The plunge in prices of computing equipment during that time “gave companies the incentive to invest,” said Stephen Oliner, a resident scholar at the American Enterprise Institute in Washington and an economist at the Federal Reserve Board from 1984 to 2011.
In addition, semiconductor manufacturing was in a phase of rapid innovation, and the marriage of computers and communication technology lifted efficiency, he said.
Since 2004, productivity growth waned because computer prices declined at a less rapid pace and the most-productive applications of the Internet revolution were already in practice, said Oliner. More recently, funding for risky ventures that drive innovation has been scarce and companies that do have the money to spend are less willing to take chances, he said.

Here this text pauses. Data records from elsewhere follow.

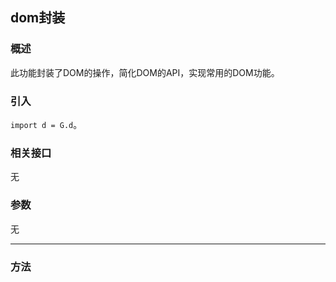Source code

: ## dom封装
### 概述
此功能封装了DOM的操作，简化DOM的API，实现常用的DOM功能。

### 引入
`import d = G.d`。

### 相关接口
无

### 参数
无

---

### 方法


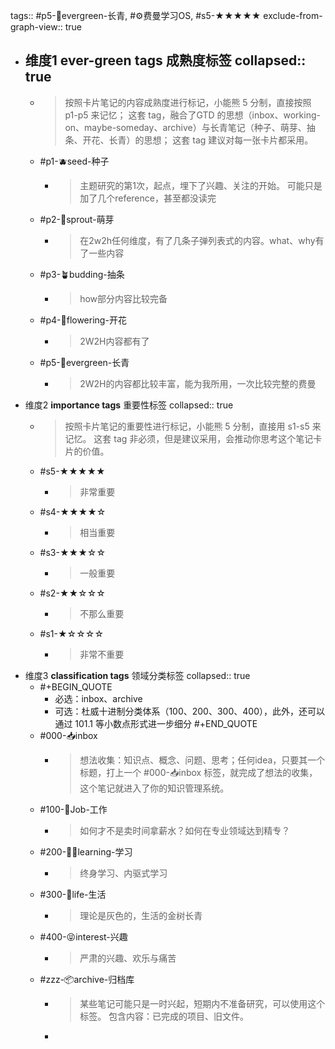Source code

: tags:: #p5-🌲evergreen-长青, #⚙️费曼学习OS, #s5-★★★★★
exclude-from-graph-view:: true

- 维度1 **ever-green tags** 成熟度标签
  collapsed:: true
	-
	- > 按照卡片笔记的内容成熟度进行标记，小能熊 5 分制，直接按照 p1-p5 来记忆；
	  这套 tag，融合了GTD 的思想（inbox、working-on、maybe-someday、archive）与长青笔记（种子、萌芽、抽条、开花、长青）的思想；
	  这套 tag 建议对每一张卡片都采用。
	- #p1-🫐seed-种子
		- > 主题研究的第1次，起点，埋下了兴趣、关注的开始。
		  可能只是加了几个reference，甚至都没读完
	- #p2-🌱sprout-萌芽
		- > 在2w2h任何维度，有了几条子弹列表式的内容。what、why有了一些内容
	- #p3-🪴budding-抽条
		- > how部分内容比较完备
	- #p4-🌸flowering-开花
		- > 2W2H内容都有了
	- #p5-🌲evergreen-长青
		- > 2W2H的内容都比较丰富，能为我所用，一次比较完整的费曼
- 维度2 **importance tags** 重要性标签
  collapsed:: true
	- > 按照卡片笔记的重要性进行标记，小能熊 5 分制，直接用 s1-s5 来记忆。
	  这套 tag 非必须，但是建议采用，会推动你思考这个笔记卡片的价值。
	- #s5-★★★★★
		- > 非常重要
	- #s4-★★★★☆
		- > 相当重要
	- #s3-★★★☆☆
		- > 一般重要
	- #s2-★★☆☆☆
		- > 不那么重要
	- #s1-★☆☆☆☆
		- > 非常不重要
- 维度3 **classification tags** 领域分类标签
  collapsed:: true
	- #+BEGIN_QUOTE
	  - 必选：inbox、archive
	  - 可选：杜威十进制分类体系（100、200、300、400），此外，还可以通过 101.1 等小数点形式进一步细分
	  #+END_QUOTE
	- #000-📥inbox
		- > 想法收集：知识点、概念、问题、思考；任何idea，只要其一个标题，打上一个 #000-📥inbox 标签，就完成了想法的收集，这个笔记就进入了你的知识管理系统。
	- #100-👷Job-工作
		- > 如何才不是卖时间拿薪水？如何在专业领域达到精专？
	- #200-🧑‍🎓learning-学习
		- > 终身学习、内驱式学习
	- #300-🌈life-生活
		- > 理论是灰色的，生活的金树长青
	- #400-😝interest-兴趣
		- > 严肃的兴趣、欢乐与痛苦
	- #zzz-📦archive-归档库
		- > 某些笔记可能只是一时兴起，短期内不准备研究，可以使用这个标签。
		  包含内容：已完成的项目、旧文件。
		-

At the same time, Oliner says innovations in chip production are generating advances, and areas such as cloud computing may eventually reignite productivity gains.
“I don’t think it’s over,” said Oliner, who advised former Fed Chairman Alan Greenspan on productivity. “Semiconductor technology, the key driver of improvements in IT equipment, is still progressing at a rapid rate. We could have a second wave of IT-based productivity enhancement.”